Tag Archives: List

Anatomy of an Analysis (Part 2) – The Enrichening

In the first part of this analysis, I turned a short list of movies into a database that could be used to answer basic questions about the list’s contents. Now I’d like to broaden this analysis by combining the original list with additional outside information — a process called data enrichment.

First, I needed to find and process a new set of data. In this case, I chose a list of the Best Movies of All Time compiled by popular film review aggregator, Rotten Tomatoes because I thought it might include movies that were more popular with a general audience. The RT list ranks movies by their adjusted Tomatometer rating (as of mid-August 2015) and pulls out the top 100. I copied this list over to a spreadsheet and created fields for Rank, Film, Year, and Decade.

Once this information was ready, I used the name of the movie itself to join the RT list to the original BBC list. This approach, while perfectly reasonable, does come with a certain level of risk because the two sources do not always match perfectly. When that happens you have to match the information by hand. Can you spot the problems associated with each pair of names below?

Best Movies (RT) Greatest American Films (BBC)
Dr. Strangelove or: How I Learned to Stop Worrying and Love the Bomb Dr Strangelove
E.T. the Extra-Terrestrial ET: The Extra-Terrestrial
It’s a Wonderful Life It’s a Wonderful Life
One Flew Over the Cuckoo’s Nest One Flew Over the Cuckoo’s Nest
Schindler’s List Schindler’s List
The Godfather Part II The Godfather Part II

The first mismatch is pretty obvious because Rotten Tomatoes includes the full tagline for the movie Dr.

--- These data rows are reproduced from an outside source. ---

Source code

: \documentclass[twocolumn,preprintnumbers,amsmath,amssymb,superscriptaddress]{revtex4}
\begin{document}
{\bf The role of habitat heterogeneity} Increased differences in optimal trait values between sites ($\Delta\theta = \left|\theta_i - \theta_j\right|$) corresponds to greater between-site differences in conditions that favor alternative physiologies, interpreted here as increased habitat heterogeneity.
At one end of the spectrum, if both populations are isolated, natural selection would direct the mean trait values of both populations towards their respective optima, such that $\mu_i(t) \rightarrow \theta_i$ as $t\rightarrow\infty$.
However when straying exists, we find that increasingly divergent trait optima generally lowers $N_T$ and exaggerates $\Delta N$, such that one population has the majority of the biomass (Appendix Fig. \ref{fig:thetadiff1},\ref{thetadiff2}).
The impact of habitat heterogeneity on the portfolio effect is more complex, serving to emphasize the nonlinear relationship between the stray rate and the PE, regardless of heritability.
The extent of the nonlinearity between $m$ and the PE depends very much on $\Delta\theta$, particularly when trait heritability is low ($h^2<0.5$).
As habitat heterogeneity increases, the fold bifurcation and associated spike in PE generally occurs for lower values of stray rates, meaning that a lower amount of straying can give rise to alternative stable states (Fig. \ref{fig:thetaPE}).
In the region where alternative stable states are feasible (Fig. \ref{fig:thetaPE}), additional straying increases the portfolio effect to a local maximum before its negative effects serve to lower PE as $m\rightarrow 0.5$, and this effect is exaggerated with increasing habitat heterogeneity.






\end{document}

Strangelove in the title while the BBC does not. However, there are also some subtle differences in punctuation (such as the period after the abbreviation of “doctor” in the first column) that would still cause problems during a join. These punctuation issues show up more clearly with the second item which has differences in both the abbreviation of “E.T.” and the inclusion of a colon in the BBC version of the title. It gets more subtle from there!

The next three movie titles all contain a contraction or a possessive noun but one source uses an apostrophe while the other uses a single quotation mark. (To make this problem even harder to spot, some web browsers render them both the same. Check the page source.). Finally, the last paired items look identical … except that the first listing of The Godfather Part II includes a trailing space. Pretty esoteric, I know, but that is life in the data world.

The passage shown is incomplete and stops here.